Este acordo, ainda em negociação na Cimeira do Clima, em Glasgow, representa as linhas orientadoras para o futuro, no combate o aquecimento global.

A versão inicial, divulgada pela presidência britânica, reconhece que o mundo já está sofrer com o impacto das alterações climáticas e reitera o apelo aos países que cortem cerca de metade de suas emissões de gases com efeito de estufa (GEE) até 2030. 

Tal implica que os países só emitam para a atmosfera a quantidade de GEE que pode ser absorvida novamente por meios naturais ou artificiais.

Destacando o desafio de cumprir essas metas, o documento “expressa o alarme e a preocupação de que as atividades humanas tenham causado cerca de 1,1 graus Celsius de aquecimento global até ao momento e que os impactos já sejam sentidos em todas as regiões”.

A proposta ressalva a preocupação de especialistas e ativistas climáticos de que existe um grande fosso entre as atuais promessas nacionais e os cortes necessários para evitar que o mundo caminhe para uma crise climática.
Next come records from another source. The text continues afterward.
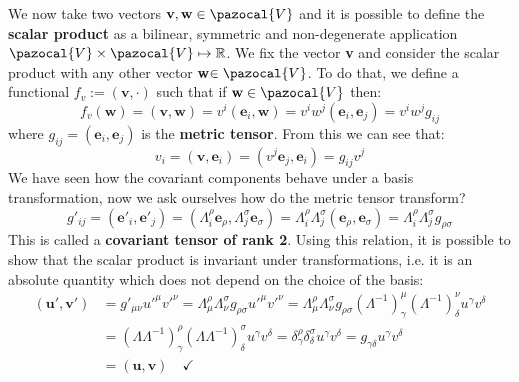\documentclass[../main.tex]{subfiles}
\begin{document}
We now take two vectors $\textbf{v},\textbf{w}\in\pazocal{V}$ and it is possible to define the \textbf{scalar product} as a bilinear, symmetric and non-degenerate application $\pazocal{V}\times\pazocal{V}\mapsto\mathbb{R}$. We fix the vector \textbf{v} and consider the scalar product with any other vector \textbf{w}$\in\pazocal{V}$. To do that, we define a functional $f_v:=(\textbf{v},\cdot)$ such that if $\textbf{w}\in\pazocal{V}$ then:
\[
f_v(\textbf{w})=(\textbf{v},\textbf{w})=v^i(\textbf{e}_i,\textbf{w})=v^iw^j(\textbf{e}_i,\textbf{e}_j)=v^iw^jg_{ij} 
\]
where $g_{ij}=(\textbf{e}_i,\textbf{e}_j)$ is the \textbf{metric tensor}. From this we can see that:
\[
v_i=(\textbf{v},\textbf{e}_i)=(v^j\textbf{e}_j,\textbf{e}_i)=g_{ij}v^j
\]
We have seen how the covariant components behave under a basis transformation, now we ask ourselves how do the metric tensor transform? 
\[
g'_{ij}=(\textbf{e}'_i,\textbf{e}'_j)=(\Lambda^\rho_i\textbf{e}_\rho,\Lambda^\sigma_j\textbf{e}_\sigma)=\Lambda^\rho_i\Lambda^\sigma_j(\textbf{e}_\rho,\textbf{e}_\sigma)=\Lambda^\rho_i\Lambda^\sigma_jg_{\rho\sigma}
\]
This is called a \textbf{covariant tensor of rank 2}. 
Using this relation, it is possible to show that the scalar product is invariant under transformations, i.e. it is an absolute quantity which does not depend on the choice of the basis:
\begin{align*}
(\textbf{u}',\textbf{v}')&=g'_{\mu\nu}u'^\mu v'^\nu=\Lambda^\rho_\mu\Lambda^\sigma_\nu g_{\rho\sigma}u'^\mu v'^\nu=\Lambda^\rho_\mu\Lambda^\sigma_\nu g_{\rho\sigma}(\Lambda^{-1})^\mu_\gamma(\Lambda^{-1})^\nu_\delta u^\gamma v^\delta\\
&=(\Lambda\Lambda^{-1})^\rho_\gamma(\Lambda\Lambda^{-1})^\sigma_\delta u^\gamma v^\delta=\delta^\rho_\gamma\delta^\sigma_\delta u^\gamma v^\delta=g_{\gamma\delta}u^\gamma v^\delta\\
&=(\textbf{u},\textbf{v}) \quad \checkmark
\end{align*}
\end{document}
Ora, a meta passa por garantir que esse aquecimento não é igual ou superior a dois graus celsius, o que teria consequências devastadoras para o planeta.

Contudo, o texto não indica acordos específicos sobre os três objetivos principais que a ONU estabeleceu para as negociações sobre o clima.

O projeto também reconhece “com pesar” que os países não cumpriram sua promessa de fornecer 100 mil milhões de dólares por ano em ajuda financeira até 2020 para ajudar as nações pobres com o aquecimento global.

A cimeira do clima, até sexta-feira em Glasgow, pretende mobilizar os países do mundo a agir para que as temperaturas não subam além de 1,5 graus celsius em relação à época pré-industrial.

Recorde-se que, há seis anos, o Acordo de Paris estabeleceu como meta limitar o aumento da temperatura média global do planeta a entre 1,5 e 2 graus celsius acima dos valores da época pré-industrial.

Apesar dos compromissos assumidos, as concentrações de gases com efeito de estufa atingiram níveis recorde em 2020, mesmo com a desaceleração económica provocada pela pandemia de covid-19, segundo a ONU, que estima que, ao atual ritmo de emissões, as temperaturas serão no final do século superiores em 2,7 ºC.